A bold and dynamic woman, Sand had open love affairs, including famous liaisons with composer Frédéric Chopin and poet Alfred de Musset. She cross-dressed, smoked a pipe, and said with fierce honesty, “Man is only too glad to have (a) woman hold strictly to the Christian principle of suffering in silence.”
Clearly, she was a woman born ahead of her time.
Biographer René Doumic called the courageous Sand “a genius…and daughter of Rousseau,” and celebrated her spirit as “vibrating with every breath, electrified by every storm, she looked up at every cloud behind which she fancied she saw a star shining.”
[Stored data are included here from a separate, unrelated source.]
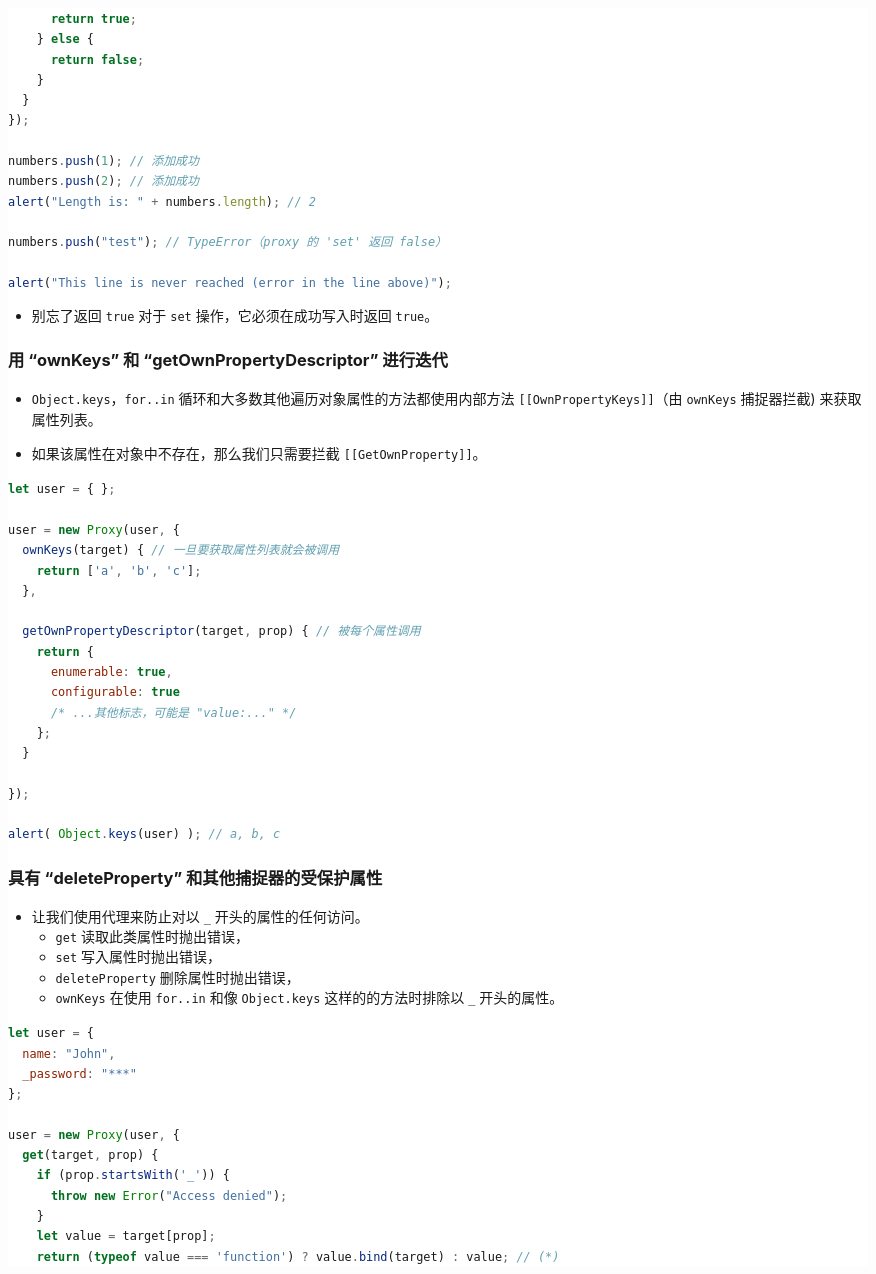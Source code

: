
 ```javascript
      return true;
    } else {
      return false;
    }
  }
});

numbers.push(1); // 添加成功
numbers.push(2); // 添加成功
alert("Length is: " + numbers.length); // 2

numbers.push("test"); // TypeError（proxy 的 'set' 返回 false）

alert("This line is never reached (error in the line above)");
```

- 别忘了返回 `true` 对于 `set` 操作，它必须在成功写入时返回 `true`。

### 用 “ownKeys” 和 “getOwnPropertyDescriptor” 进行迭代

- `Object.keys`，`for..in` 循环和大多数其他遍历对象属性的方法都使用内部方法 `[[OwnPropertyKeys]]`（由 `ownKeys` 捕捉器拦截) 来获取属性列表。

- 如果该属性在对象中不存在，那么我们只需要拦截 `[[GetOwnProperty]]`。
```javascript
let user = { };

user = new Proxy(user, {
  ownKeys(target) { // 一旦要获取属性列表就会被调用
    return ['a', 'b', 'c'];
  },

  getOwnPropertyDescriptor(target, prop) { // 被每个属性调用
    return {
      enumerable: true,
      configurable: true
      /* ...其他标志，可能是 "value:..." */
    };
  }

});

alert( Object.keys(user) ); // a, b, c 
```

### 具有 “deleteProperty” 和其他捕捉器的受保护属性

- 让我们使用代理来防止对以 `_` 开头的属性的任何访问。
	- `get` 读取此类属性时抛出错误，
	- `set` 写入属性时抛出错误，
	- `deleteProperty` 删除属性时抛出错误，
	- `ownKeys` 在使用 `for..in` 和像 `Object.keys` 这样的的方法时排除以 `_` 开头的属性。
```javascript
let user = {
  name: "John",
  _password: "***"
};

user = new Proxy(user, {
  get(target, prop) {
    if (prop.startsWith('_')) {
      throw new Error("Access denied");
    }
    let value = target[prop];
    return (typeof value === 'function') ? value.bind(target) : value; // (*)
```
An inspiration to writers Elizabeth Barrett Browning, Virginia Woolf, Victor Hugo, and many others, Sand’s prolific career included more than 100 novels, plays, and essays, including her famous novel Lélia (1833).
“It is a mistake to regard age as a downhill grade toward dissolution. The reverse is true. As one grows older one climbs with surprising strides,” she remarked. For Sand, love and creativity did not fade with age; they deepened with time.